La deposizione di Jeff Sessions

Il ministro della Giustizia statunitense è stato interrogato sui rapporti con la Russia dalla commissione del Senato, e ha negato tutto

Jeff Sessions durante la deposizione di ieri (BRENDAN SMIALOWSKI/AFP/Getty Images)
Jeff Sessions durante la deposizione di ieri (BRENDAN SMIALOWSKI/AFP/Getty Images)

Il Procuratore Generale degli Stati Uniti Jeff Sessions – ruolo corrispondente a quello di Ministro della Giustizia – è stato interrogato martedì dalla Commissione sull’Intelligence del Senato nell’ambito delle indagini sulle possibili ingerenze russe nella campagna elettorale presidenziale del 2016, quella che ha portato all’elezione di Donald Trump. Sessions, nominato dallo stesso Trump, è stato ascoltato sui suoi presunti incontri con l’ambasciatore russo – sul cui numero e le cui modalità è stato di nuovo ambiguo – e più in generale sulle cose che il deposto capo dell’FBI James Comey aveva raccontato alla Commissione la settimana passata, implicando comportamenti censurabili o sospetti da parte dello stesso Trump rispetto alle indagini dell’FBI sulla questione russa.

Sessions non ha concesso niente alle accuse, negandole tutte sia nella sua deposizione preparata (dove ha parlato di “bugie odiose”)  sia rispondendo alle domande successive dei senatori, che raramente lo hanno messo in difficoltà, benché molte delle sue risposte siano state dei disinvolti “non ne ho ricordo”. I senatori – molti ex colleghi di Sessions, che era stato senatore – lo hanno interrogato per due ore abbondanti, con i Democratici naturalmente più aggressivi e i Repubblicani più indulgenti o persino solidali: il momento meno convincente di Sessions è stato quando ha rifiutato di rispondere ad alcune domande sulle sue conversazioni con il presidente Trump a proposito dell’inchiesta sostenendo che il suo rifiuto sia legalmente legittimato dall’ipotesi che “in futuro” Trump possa invocare il proprio diritto presidenziale a non rivelare le circostanze in questione: legittimazione molto fantasiosa secondo molti osservatori. Mentre la contraddizione che i suoi avversari gli stanno contestando di più è quella tra l’essersi a suo tempo astenuto dall’inchiesta, in quanto coinvolto, e avere però ammesso di avere partecipato alla decisione di licenziare Comey da capo dell’FBI, licenziamento che secondo gli stessi critici è da considerare in diretta relazione con l’inchiesta.

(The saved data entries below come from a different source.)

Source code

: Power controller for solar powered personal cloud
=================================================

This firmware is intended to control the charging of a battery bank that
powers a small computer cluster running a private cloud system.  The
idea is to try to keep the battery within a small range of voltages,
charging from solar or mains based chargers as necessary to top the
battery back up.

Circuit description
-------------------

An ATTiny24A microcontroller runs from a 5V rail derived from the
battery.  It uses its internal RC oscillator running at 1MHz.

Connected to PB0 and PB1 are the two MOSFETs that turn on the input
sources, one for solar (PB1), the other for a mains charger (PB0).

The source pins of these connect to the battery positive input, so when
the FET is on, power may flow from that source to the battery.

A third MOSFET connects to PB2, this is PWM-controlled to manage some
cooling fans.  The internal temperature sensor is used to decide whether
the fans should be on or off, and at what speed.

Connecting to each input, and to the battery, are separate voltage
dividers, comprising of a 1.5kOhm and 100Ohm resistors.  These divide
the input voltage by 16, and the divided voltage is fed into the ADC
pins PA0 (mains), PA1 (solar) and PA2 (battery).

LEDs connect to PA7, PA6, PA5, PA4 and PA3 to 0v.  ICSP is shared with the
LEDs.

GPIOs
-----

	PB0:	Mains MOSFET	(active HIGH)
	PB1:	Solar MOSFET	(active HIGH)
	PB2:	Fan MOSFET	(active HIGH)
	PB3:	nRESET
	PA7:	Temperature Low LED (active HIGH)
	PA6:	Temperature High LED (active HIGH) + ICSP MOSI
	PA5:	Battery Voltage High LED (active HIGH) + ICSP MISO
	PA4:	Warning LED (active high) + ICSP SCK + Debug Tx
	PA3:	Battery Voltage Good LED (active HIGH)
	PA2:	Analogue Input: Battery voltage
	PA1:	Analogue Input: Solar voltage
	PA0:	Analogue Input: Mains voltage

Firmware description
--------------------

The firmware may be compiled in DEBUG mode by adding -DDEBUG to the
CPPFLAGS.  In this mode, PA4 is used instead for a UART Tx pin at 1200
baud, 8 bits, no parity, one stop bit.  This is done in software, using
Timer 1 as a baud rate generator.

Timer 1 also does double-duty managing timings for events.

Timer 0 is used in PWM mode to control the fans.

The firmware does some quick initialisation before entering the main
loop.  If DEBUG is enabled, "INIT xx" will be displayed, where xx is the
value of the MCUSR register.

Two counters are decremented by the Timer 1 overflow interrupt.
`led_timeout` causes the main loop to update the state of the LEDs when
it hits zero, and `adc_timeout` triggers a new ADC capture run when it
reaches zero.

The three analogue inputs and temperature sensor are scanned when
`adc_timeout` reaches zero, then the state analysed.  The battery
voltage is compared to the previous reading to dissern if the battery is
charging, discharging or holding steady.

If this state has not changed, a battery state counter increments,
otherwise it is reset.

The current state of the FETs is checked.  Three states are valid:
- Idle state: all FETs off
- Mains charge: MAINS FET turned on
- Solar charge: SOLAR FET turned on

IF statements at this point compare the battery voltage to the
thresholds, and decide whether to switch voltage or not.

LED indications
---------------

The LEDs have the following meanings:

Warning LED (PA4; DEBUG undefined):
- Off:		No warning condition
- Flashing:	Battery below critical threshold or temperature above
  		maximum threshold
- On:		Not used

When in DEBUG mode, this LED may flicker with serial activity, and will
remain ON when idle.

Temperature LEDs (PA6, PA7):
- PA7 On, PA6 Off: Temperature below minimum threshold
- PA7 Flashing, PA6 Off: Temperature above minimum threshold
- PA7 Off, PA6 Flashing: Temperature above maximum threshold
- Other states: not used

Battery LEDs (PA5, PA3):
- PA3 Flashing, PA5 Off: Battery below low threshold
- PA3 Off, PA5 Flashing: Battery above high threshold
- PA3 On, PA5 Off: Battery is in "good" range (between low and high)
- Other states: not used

Sulle accuse circolate sui media di incontri con responsabili delle istituzioni russe durante alcune tappe della campagna presidenziale, Sessions le ha in parte negate e in parte ha sostenuto di non averne memoria citando la grande quantità di persone con cui ha avuto conversazioni durante gli eventi pubblici della campagna.
Sulle preoccupazioni di James Comey a proposito dell’irritualità di alcune conversazioni private impostegli dal presidente Trump, su cui Comey aveva raccontato di avere informato Sessions senza riceverne rassicurazioni, Sessions ha confermato che Comey gliene avesse parlato ma ha detto di avergli invece risposto in modo rassicurante, suggerendogli di comportarsi come il suo ruolo gli imponeva. Sessions ha infine detto di non essere a conoscenza di nessun progetto di estromettere il Consigliere Speciale incaricato dell’inchiesta, Robert Mueller, progetto che era stato citato in giornata dal New York Times riportando come fonte “un amico ” del Presidente Trump.